Given the NASDAQ Total View ITCH 50 data feed, reconstruct the full depth order book and related messages.
This is an efficient c++ implementation of reconstructing a Limit Order Book from data feed messages issued by NASDAQ according to the ITCH 50 data protocol specified at https://www.nasdaqtrader.com/content/technicalsupport/specifications/dataproducts/NQTVITCHSpecification.pdf. Some samples data are publicly available through NASDAQ public ftp at ftp://emi.nasdaq.com/ITCH/. The program outputs two csv files containing the messages and the related limit order book for the relative stock.
ITCH
│
└───bin (c++ executable)
│
└───build (dependency and object files)
│
└───doc
│ │
│ └───latex (LaTex-pdf documentation created with Doxygen)
│
└───data
│ │
│ └───binary (ITCH binary gzip compressed files from NASDAQ)
│ │
│ └───book (output of book csv)
│ │
│ └───messages (output of messages csv)
│ │
│ └───pk (pickle object files)
│
└───gtests (.cpp for tests)
│
└───images (images for README.md Markdown)
│
└───include (.hpp for main program)
│
└───python (python implementation of some application example)
│
└───src (.cpp for main program)
This program aims to facilitate research in High Frequency Trading (HFT) providing the maximum amount of data released by NASDAQ, ready for use.
NASDAQ receives orders by traders and market participants, then its matching engine constructs the order book according to specific rules that may depend on the venue, and eventually sells to clients the data feed.

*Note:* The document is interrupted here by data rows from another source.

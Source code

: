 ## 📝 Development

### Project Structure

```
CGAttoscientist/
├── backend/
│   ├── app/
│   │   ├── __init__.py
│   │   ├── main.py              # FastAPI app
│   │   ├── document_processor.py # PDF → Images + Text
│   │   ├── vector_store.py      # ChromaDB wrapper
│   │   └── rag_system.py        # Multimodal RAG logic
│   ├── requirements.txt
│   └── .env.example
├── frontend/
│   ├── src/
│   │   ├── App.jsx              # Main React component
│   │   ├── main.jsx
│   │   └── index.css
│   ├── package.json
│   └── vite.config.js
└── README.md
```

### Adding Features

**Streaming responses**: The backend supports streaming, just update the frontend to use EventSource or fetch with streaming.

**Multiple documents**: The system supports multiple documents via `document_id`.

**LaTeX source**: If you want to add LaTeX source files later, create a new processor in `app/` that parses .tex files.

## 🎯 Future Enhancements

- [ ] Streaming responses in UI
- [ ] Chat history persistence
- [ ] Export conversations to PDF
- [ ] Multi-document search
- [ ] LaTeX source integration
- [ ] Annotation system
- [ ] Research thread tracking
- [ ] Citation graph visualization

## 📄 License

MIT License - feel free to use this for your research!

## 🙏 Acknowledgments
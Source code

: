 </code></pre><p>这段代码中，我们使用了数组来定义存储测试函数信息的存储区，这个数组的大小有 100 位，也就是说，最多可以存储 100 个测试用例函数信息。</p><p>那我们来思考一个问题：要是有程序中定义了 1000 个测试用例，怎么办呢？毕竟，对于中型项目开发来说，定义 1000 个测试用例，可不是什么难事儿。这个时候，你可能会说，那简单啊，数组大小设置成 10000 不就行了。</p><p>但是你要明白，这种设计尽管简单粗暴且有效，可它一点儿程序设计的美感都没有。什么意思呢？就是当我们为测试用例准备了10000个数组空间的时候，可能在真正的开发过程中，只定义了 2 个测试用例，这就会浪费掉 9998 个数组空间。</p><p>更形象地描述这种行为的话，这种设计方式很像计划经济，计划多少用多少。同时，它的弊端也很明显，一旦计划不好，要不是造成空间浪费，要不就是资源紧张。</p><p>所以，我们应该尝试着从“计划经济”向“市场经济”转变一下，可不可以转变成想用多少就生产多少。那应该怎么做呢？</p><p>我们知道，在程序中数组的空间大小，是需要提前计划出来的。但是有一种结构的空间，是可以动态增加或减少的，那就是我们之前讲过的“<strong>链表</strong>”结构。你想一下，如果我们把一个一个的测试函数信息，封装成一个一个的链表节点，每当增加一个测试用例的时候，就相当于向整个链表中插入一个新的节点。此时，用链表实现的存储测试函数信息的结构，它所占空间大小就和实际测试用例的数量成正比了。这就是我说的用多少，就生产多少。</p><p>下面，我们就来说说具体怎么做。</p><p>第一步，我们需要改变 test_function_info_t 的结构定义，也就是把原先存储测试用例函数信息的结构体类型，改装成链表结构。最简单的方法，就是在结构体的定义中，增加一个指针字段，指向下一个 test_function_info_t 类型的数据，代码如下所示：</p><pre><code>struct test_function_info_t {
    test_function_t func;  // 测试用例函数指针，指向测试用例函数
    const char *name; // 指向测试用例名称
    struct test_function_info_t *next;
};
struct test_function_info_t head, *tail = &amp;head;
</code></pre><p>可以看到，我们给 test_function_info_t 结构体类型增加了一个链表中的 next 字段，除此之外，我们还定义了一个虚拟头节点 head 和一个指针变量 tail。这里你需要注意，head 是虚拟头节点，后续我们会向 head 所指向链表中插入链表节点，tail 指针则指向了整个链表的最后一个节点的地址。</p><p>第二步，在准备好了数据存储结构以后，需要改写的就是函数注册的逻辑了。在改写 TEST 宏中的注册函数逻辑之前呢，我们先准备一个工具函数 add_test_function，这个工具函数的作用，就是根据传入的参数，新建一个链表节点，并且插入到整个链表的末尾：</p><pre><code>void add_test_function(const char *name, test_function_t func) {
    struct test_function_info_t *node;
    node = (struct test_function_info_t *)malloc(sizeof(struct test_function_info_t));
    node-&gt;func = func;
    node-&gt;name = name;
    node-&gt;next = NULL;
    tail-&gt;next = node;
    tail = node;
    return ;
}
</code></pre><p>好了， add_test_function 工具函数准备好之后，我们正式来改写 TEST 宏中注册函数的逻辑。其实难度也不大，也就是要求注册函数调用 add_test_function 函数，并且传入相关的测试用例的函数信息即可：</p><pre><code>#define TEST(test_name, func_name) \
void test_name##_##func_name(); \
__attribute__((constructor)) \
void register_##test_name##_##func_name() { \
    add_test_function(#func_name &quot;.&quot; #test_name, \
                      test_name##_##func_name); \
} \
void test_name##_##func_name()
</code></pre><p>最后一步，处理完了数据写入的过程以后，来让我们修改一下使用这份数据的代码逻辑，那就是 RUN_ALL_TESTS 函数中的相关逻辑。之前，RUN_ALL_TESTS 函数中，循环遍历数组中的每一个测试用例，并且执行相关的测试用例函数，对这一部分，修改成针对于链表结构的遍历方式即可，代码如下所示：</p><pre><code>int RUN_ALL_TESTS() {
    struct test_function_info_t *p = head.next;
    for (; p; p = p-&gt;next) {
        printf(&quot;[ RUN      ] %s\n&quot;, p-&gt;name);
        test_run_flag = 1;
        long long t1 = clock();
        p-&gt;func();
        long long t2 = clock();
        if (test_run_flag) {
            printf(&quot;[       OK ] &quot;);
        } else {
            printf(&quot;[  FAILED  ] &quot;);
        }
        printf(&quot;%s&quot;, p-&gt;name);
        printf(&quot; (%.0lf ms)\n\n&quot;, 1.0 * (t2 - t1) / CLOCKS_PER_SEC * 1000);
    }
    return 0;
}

We were able to reconstruct the book with total depth at about 1Mio-2Mio messages per second, this figure also includes the parsing from the binary data.
To understand the difficulties of such an exercise is important to understand that the messages do not coincide with the orders received by NASDAQ, i.e. we do not need a matching engine to match supply and demand, but we are already given the result of the matching engine. Apart from interpreting the binary data according to the specification of the protocol we also have to retrieve information of past orders that new messages are referring to.

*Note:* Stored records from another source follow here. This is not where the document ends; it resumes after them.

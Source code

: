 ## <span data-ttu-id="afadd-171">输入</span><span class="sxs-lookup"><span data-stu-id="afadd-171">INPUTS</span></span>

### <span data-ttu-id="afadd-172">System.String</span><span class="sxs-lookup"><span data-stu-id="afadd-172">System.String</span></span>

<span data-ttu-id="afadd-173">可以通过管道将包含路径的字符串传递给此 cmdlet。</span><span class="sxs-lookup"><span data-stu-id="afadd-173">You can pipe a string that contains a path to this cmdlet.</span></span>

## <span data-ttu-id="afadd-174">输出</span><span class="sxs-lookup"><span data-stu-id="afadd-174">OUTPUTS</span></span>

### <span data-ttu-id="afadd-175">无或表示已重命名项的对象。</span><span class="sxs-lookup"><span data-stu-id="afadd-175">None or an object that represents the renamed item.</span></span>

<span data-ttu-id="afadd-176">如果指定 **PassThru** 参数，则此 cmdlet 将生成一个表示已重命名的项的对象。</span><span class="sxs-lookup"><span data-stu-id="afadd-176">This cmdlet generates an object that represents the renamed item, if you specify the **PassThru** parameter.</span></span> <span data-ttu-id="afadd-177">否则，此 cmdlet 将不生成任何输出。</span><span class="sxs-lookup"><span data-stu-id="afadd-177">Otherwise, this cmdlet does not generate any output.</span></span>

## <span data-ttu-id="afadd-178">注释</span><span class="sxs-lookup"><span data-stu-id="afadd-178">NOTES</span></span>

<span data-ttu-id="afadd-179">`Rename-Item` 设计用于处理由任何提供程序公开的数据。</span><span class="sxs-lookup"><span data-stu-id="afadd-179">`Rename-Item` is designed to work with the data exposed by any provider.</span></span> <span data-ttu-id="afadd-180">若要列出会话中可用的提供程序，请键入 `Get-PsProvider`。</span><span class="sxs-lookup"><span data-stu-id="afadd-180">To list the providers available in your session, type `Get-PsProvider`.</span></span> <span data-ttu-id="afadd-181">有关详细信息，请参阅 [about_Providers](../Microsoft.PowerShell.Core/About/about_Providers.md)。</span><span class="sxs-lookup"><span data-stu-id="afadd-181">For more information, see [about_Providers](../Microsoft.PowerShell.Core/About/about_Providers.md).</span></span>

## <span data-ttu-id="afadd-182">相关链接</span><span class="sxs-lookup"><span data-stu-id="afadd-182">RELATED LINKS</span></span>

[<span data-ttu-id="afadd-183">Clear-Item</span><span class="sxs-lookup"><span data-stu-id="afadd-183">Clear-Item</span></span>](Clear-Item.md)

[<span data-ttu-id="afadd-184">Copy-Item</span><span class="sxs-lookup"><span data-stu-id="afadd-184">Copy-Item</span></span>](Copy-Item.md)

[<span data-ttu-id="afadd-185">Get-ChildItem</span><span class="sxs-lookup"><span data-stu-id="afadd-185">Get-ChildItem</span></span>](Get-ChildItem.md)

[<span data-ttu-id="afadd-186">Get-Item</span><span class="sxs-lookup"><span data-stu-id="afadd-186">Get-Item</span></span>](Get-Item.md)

We can see this in the following example of submission and deletion of an order, according to the specifications the Add and Delete order would be:
Message Type | Locate | Tracking | ns since 00:00 | Order id | Buy/Sell | Size | Stock | Price | MPID |
---|---|---|---|---|---|---|---|---|---|
A | 8007 | 0 | 28802131792425 | 45785 | B | 3000 | USO | 14.7200 | id_1 |
... | |||||||||
D | 8007 | 0 | 28802131843697 | 45785 | id_1 |
As we can see once we observe the deletion order no information about the direction, size, stock and price are reported. Hence at each time we have to keep track of all the active orders in the book, in order to know what to do once we encounter the deletion order.

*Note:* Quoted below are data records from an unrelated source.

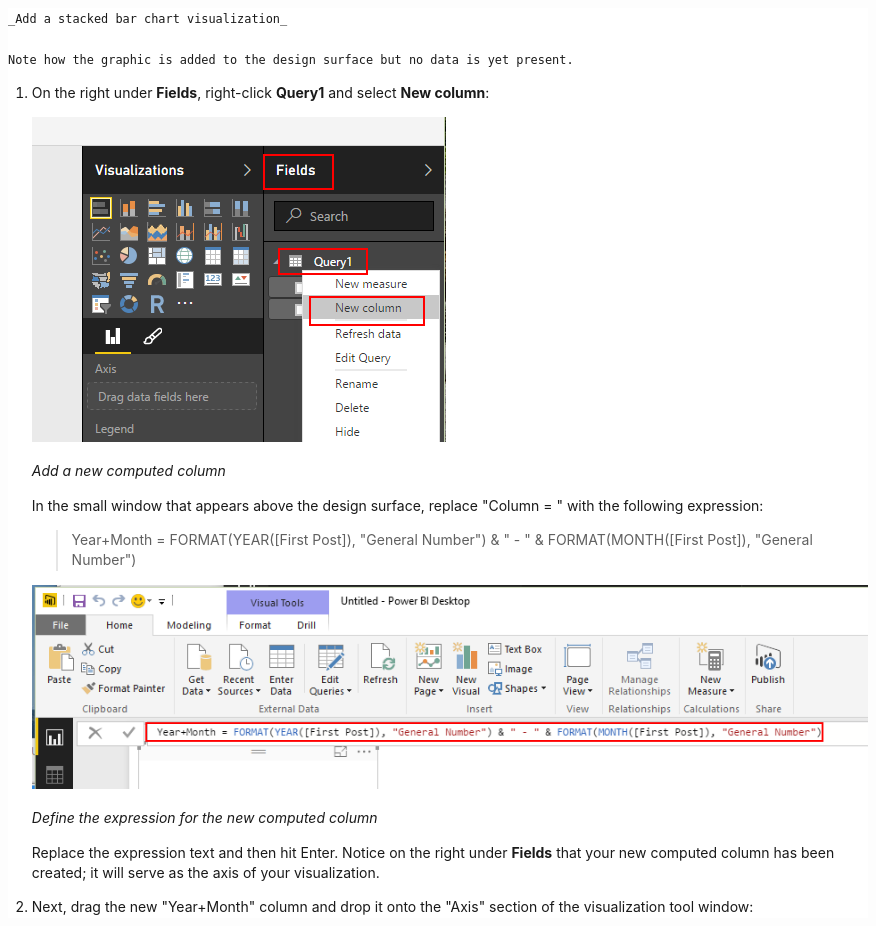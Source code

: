     _Add a stacked bar chart visualization_

    Note how the graphic is added to the design surface but no data is yet present.

1. On the right under **Fields**, right-click **Query1** and select **New column**:

    ![Add a New Computed Column](Images/pbi-new-column.png)

    _Add a new computed column_

    In the small window that appears above the design surface, replace "Column = " with the following expression:

    > Year+Month = FORMAT(YEAR([First Post]), "General Number") & " - " & FORMAT(MONTH([First Post]), "General Number")

    ![Define the New Computed Column](Images/pbi-define-computed-column.png)

    _Define the expression for the new computed column_

    Replace the expression text and then hit Enter. Notice on the right under **Fields** that your new computed column has been created; it will serve as the axis of your visualization.

1. Next, drag the new "Year+Month" column and drop it onto the "Axis" section of the visualization tool window:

The output of the program are two .csv file with the following structure:
time | type | id | side | size | price | cancSize | execSize | oldId | oldSize | oldPrice | MPID |
---|---|---|---|---|---|---|---|---|---|---|---|
29041353544851 | A | 49816 | 1 | 100 | 223.39 | id_1 | |||||
29041495720727 | D | 49816 | 1 | 0 | 223.39 | 100 | id_1 | ||||
... | ... |
time | 1_bid_price | 1_bid_vol | 1_ask_price | 1_ask_vol | ... | n_ask_vol |
---|---|---|---|---|---|---|
29041353544851 | 223.39 | 100 | ... | ... | ||
29041495720727 | ||||||
... |
OS X & Linux:
git clone https://github.com/martinobdl/ITCH
cd ITCH
make
In order to get some data needed to run the program (800MB)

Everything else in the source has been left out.